Certain loud voices in the tech industry rail against big government and regulations. But when the government stepped in to help Silicon Valley Bank depositors, they welcomes it with open arms.
Many tech execs and VCs fight against government intervention in the industry.
This libertarian streak was broken as many realized the government had to step in as SVB collapsed.
The Silicon Valley Bank meltdown is teaching the tech industry that regulators are sometimes needed.
The elites of the tech world, especially some high-profile venture capitalists, traditionally decry the notion of governmental influence on Silicon Valley.
But as the fallout from Silicon Valley Bank’s sudden collapse last week continued on into the weekend, those same tech elites found themselves calling for the Federal Deposit Insurance Corporation (FDIC) or the Federal Reserve to step in and bail out the bank.

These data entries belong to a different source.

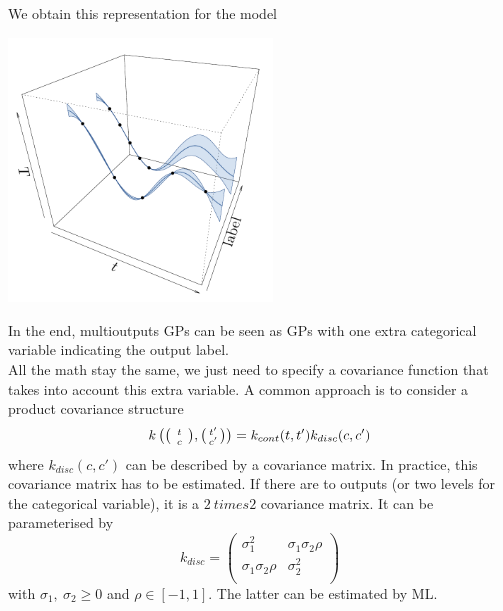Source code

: \documentclass{beamer}
\newenvironment{psmallmatrix}
  {\left(\begin{smallmatrix}}
  {\end{smallmatrix}\right)}
\begin{document}
\begin{frame}{}
\begin{example}
	We obtain this representation for the model
	\begin{center}
	\includegraphics[height=7cm]{figures/R/ch2_multiGPR}
	\end{center}
\end{example}
\end{frame}


\begin{frame}{}
In the end, multioutputs GPs can be seen as GPs with one extra categorical variable indicating the output label.\\
\vspace{5mm}
All the math stay the same, we just need to specify a covariance function that takes into account this extra variable. A common approach is to consider a product covariance structure
\begin{equation*}
k\left( \begin{psmallmatrix} \phantom{'}t\phantom{'} \\ \phantom{'}c\phantom{'} \end{psmallmatrix},\begin{psmallmatrix} t' \\ c' \end{psmallmatrix} \right) = k_{cont}(t,t') k_{disc}(c,c')
\end{equation*}
where $k_{disc}(c,c')$ can be described by a covariance matrix. In practice, this covariance matrix has to be estimated. If there are to outputs (or two levels for the categorical variable), it is a $2 \ times 2$ covariance matrix. It can be parameterised by
\small
$$k_{disc} = 
\begin{pmatrix}
	\sigma_1^2 & \sigma_1 \sigma_2 \rho \\
	\sigma_1 \sigma_2 \rho & \sigma_2^2 \\
\end{pmatrix}$$
\normalsize
with  $\sigma_1,\ \sigma_2 \geq 0$ and $\rho \in [-1,1]$. The latter can be estimated by ML.
\vspace{5mm}

\end{frame}
\end{document}
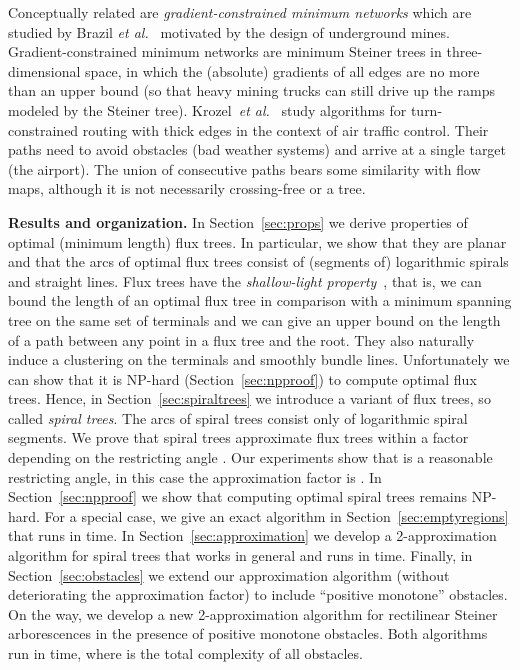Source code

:\documentclass{journalA4}
\newcommand{\etal}{{\emph{et al.}\xspace}}
\begin{document}
Conceptually related are \emph{gradient-constrained minimum networks} which are studied by Brazil \etal~\cite{Brazil2001,Brazil2007} motivated by the design of
underground mines. Gradient-constrained minimum networks are minimum Steiner trees in three-dimensional space, in which the (absolute) gradients of all edges are no more than an upper bound  (so that heavy mining trucks can still drive up the ramps modeled by the Steiner tree). Krozel~\etal~\cite{Krozel2006} study algorithms for turn-constrained routing with thick edges in the context of air traffic control. Their paths need to avoid obstacles (bad weather systems) and arrive at a single target (the airport). The union of consecutive paths bears some similarity with flow maps, although it is not necessarily crossing-free or a tree.

\smallskip\noindent
{\bfseries Results and organization.} In Section~\ref{sec:props} we derive properties of optimal (minimum length) flux trees. In particular, we show that they are planar and that the arcs of optimal flux trees consist of (segments of) logarithmic spirals and straight lines.
Flux trees have the \emph{shallow-light property}~\cite{Awerbuch1990}, that is, we can bound the length of an optimal flux tree in comparison with a minimum spanning tree on the same set of terminals and we can give an upper bound on the length of a path between any point in a flux tree and the root.
They also naturally induce a clustering on the terminals and smoothly bundle lines.
Unfortunately we can show
that it is NP-hard (Section~\ref{sec:npproof}) to compute optimal flux trees. Hence, in Section~\ref{sec:spiraltrees} we introduce a variant of flux trees, so called \emph{spiral trees}. The arcs of spiral trees consist only of logarithmic spiral segments. We prove that spiral trees approximate flux trees within a factor depending on the restricting angle . Our experiments show that  is a reasonable restricting angle, in this case the approximation factor is \mbox{}. In Section~\ref{sec:npproof} we show that computing optimal spiral trees remains NP-hard. For a special case, we give an exact algorithm in Section~\ref{sec:emptyregions} that runs in  time. In Section~\ref{sec:approximation} we develop a 2-approximation algorithm for spiral trees that works in general and runs in  time. Finally, in Section~\ref{sec:obstacles} we extend our approximation algorithm (without deteriorating the approximation factor) to include ``positive monotone'' obstacles. On the way, we develop a new 2-approximation algorithm for rectilinear Steiner arborescences in the presence of positive monotone obstacles. Both algorithms run in  time, where  is the total complexity of all obstacles.
\end{document}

Or, at least, for them to guarantee that depositors would get access to their cash.
Prominent angel investor and Elon Musk ally Jason Calacanis made waves on Twitter with his all-caps calls for federal intervention over the weekend, as did “All In” podcast host and well-known tech exec David Sacks — both of whom have in the past railed against regulation and the idea of big government in general.
—@jason (@Jason) March 12, 2023
It wasn’t just VCs — the investors that write checks to startups and help them get off the ground — that called for the government to step in.

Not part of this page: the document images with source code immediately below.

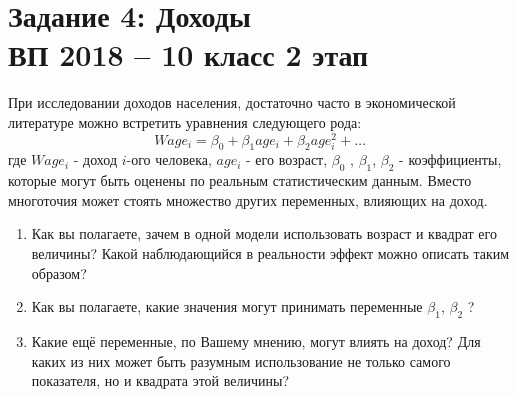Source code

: \documentclass[10pt, a4paper]{extarticle}
\begin{document}
\section*{Задание 4: Доходы \\ {\small ВП 2018 – 10 класс 2 этап}}
При исследовании доходов населения, достаточно часто в экономической литературе можно встретить уравнения следующего рода:
\[
Wage_i = \beta_0 + \beta_1age_i + \beta_2age_i^2 + \ldots
\]
где $Wage_i$ - доход $i$-ого человека, $age_i$ - его возраст, $\beta_0$ , $\beta_1$, $\beta_2$ - коэффициенты, которые
могут быть оценены по реальным статистическим данным. Вместо многоточия может стоять множество других переменных, влияющих на доход.
\begin{enumerate}[label = \alph*)]
	\item Как вы полагаете, зачем в одной модели использовать возраст и квадрат его величины? Какой наблюдающийся в реальности эффект можно описать таким образом?
	\item  Как вы полагаете, какие значения могут принимать переменные $\beta_1$, $\beta_2$ ?
	\item Какие ещё переменные, по Вашему мнению, могут влиять на доход? Для каких из них может быть разумным использование не только самого показателя, но и квадрата этой величины?
\end{enumerate}
\end{document}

Billionaire investors Bill Ackman and Mark Cuban both urged the Biden administration to take swift action. Cuban has in the past supported regulation for some areas of Big Tech but has firmly come out against the idea of breaking up companies like Amazon, while Ackman has fought with financial regulators over the years.
On Sunday, SVB’s customers got the best possible news under the circumstances when the government announced that it would make sure that everyone was made whole, even above the normal $250,000 guaranteed by the FDIC. The news was met by cheers from VCs, startup founders, and anyone else who does business with SVB.
In other words, many of those tech investors who normally balk at the idea of the government giving a helping hand found that the salvation of the VC ecosystem will be found in Washington, DC after all. With access to their money now guaranteed, startups and anyone else who does business with SVB can now be much more confident that they’ll be able to make payroll and pay their vendors.
Tech’s relationship with regulation has long been contentious
Government regulations, some of tech’s most vocal figures contend, can stifle innovation and creativity.
Startups and big tech companies will happily sell technology to the government, but some vociferous critics will fight tooth and nail against the idea of the government having any say in how those products are built. This perspective can often inform how tech insiders view the idea of banking and financial regulations, privacy policies like California’s CCPA, support for politicians, and approach to healthcare.